Linear regression for time series

Question:

I am pretty new to Machine Learning and have some confusion, so sorry for trivial question.
I have time series data set, very simple with two columns – Date and Price. I’m predicting the price and want to add some features to my model like moving average for last 10 days. If I split dataset learn:validation 80:20. For the first 80 days I can calculate moving avergage. What about my validation set? Should I use predicted value as input for moving average? Are there ready implementation for such a solution? I’m using python scikit-learn library.

Asked By: mlnoob

||

Answers:

interesting question. It seems like you are creating an autoregressive model, i.e. a model that predicts future values based on previous predictions. As such, you are right in concluding that in the validation set you will need to compute the previous ten-day moving average on the prediction. As far as I know, there is no built-in functionality to do this. It should however not be too difficult to implement. Maybe something like this would work.

s = list(range(80))
predictions = []
for i in range(20):
    ten_day = sum(s[-10:])/10
    pred = predict(ten_day)
    predictions.append(pred)
    s.append(pred)

But I advise you to Google autoregressive models to get some more insight. Also you could have a look at https://stats.stackexchange.com/a/346918 to get some info on how to split the data.

Answered By: Jozef

Ok, here is a solution using 250 data points of GOOG stock Close historical data. I have explained the code with comments. Please feel free to ask if there is something vague in there. As you can see, I use pandas and within that library is a convenience function "rolling" that computes, among other things, rolling means. I split the data set by hand, but it can also be done by e.g. sklearn.model_selection.train_test_split

import pandas as pd
from sklearn.linear_model import LinearRegression
import numpy as np

# Read data from file
df = pd.read_csv("GOOG.csv")

# Calculate 10 day rolling mean and drop first 10 rows because we cannot calculate rolling mean for them
# shift moves the averages one step ahead so day 10 gets moving average of days 0-9, etc...
df["Rolling_10d_close"] = df['Close'].rolling(10).mean().shift(1)
df = df.dropna()

# Split data into training and validation sets
training_last_row = int(len(df) * 0.8)
training_data = df.iloc[:training_last_row]
validation_data = df.iloc[training_last_row:]

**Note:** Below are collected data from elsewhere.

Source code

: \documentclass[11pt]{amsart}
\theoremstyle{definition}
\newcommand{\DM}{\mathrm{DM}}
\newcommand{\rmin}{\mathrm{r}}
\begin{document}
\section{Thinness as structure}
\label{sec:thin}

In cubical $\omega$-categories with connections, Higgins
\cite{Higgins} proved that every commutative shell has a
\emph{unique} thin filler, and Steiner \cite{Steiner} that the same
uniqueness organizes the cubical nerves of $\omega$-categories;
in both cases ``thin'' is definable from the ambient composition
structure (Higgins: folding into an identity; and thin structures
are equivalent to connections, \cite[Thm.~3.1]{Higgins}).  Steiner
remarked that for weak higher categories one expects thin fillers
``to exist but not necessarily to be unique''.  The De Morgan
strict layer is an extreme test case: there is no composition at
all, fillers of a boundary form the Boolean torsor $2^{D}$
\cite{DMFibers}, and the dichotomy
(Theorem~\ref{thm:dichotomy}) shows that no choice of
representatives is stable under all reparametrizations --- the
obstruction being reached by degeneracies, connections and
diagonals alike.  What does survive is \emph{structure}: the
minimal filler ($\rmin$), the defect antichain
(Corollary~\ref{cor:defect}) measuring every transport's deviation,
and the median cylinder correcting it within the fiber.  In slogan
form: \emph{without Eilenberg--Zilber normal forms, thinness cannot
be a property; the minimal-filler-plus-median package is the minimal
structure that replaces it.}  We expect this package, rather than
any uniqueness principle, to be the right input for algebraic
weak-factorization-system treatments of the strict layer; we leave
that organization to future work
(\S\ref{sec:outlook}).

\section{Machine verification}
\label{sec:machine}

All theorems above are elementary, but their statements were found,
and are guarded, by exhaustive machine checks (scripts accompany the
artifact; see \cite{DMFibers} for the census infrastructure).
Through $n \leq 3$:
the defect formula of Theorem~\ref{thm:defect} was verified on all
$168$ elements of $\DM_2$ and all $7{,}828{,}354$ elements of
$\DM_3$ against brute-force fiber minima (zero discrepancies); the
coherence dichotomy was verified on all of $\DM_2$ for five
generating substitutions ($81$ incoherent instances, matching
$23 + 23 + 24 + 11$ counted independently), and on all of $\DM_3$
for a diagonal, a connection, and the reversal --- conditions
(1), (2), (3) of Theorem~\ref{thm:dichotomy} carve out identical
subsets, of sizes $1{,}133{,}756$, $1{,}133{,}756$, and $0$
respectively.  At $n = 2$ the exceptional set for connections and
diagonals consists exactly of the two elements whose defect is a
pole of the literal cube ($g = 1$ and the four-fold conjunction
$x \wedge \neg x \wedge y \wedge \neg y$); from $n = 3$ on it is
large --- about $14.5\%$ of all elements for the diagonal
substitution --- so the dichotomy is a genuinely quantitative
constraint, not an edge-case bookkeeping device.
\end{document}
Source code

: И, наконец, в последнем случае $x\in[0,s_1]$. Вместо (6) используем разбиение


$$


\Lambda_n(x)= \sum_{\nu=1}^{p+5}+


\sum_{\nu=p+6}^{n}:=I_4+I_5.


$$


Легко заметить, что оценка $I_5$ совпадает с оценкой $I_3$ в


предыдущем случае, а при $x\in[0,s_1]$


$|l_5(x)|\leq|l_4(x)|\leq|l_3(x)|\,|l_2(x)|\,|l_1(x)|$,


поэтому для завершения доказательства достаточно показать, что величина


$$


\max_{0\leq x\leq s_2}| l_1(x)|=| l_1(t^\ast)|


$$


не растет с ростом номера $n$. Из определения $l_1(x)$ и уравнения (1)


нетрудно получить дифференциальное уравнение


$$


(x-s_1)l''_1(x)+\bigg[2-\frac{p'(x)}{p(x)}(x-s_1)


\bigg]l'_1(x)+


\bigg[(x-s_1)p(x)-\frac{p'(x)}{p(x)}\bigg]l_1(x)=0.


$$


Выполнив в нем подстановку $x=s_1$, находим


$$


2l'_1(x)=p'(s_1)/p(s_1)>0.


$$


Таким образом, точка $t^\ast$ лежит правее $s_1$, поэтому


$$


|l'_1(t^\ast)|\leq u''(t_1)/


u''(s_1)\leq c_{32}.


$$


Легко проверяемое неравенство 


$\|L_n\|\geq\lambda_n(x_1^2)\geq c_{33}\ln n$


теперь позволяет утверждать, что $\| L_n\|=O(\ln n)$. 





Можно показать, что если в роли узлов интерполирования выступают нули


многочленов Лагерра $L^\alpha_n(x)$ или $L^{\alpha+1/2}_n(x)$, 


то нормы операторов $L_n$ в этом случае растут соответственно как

# Train model on training set of data
x = training_data["Rolling_10d_close"].to_numpy().reshape(-1, 1)
y = training_data["Close"].to_numpy().reshape(-1, 1)

reg = LinearRegression().fit(x, y)
print(reg.coef_, reg.intercept_)
# prints [[0.95972717]] [4.14010503]

# Test the performance of predictions on the validation data set
x_pred = validation_data["Rolling_10d_close"].to_numpy().reshape(-1, 1)
y_pred = validation_data["Close"].to_numpy().reshape(-1, 1)

print(reg.score(x_pred, y_pred))
# prints 0.02467230502090556
Answered By: kakben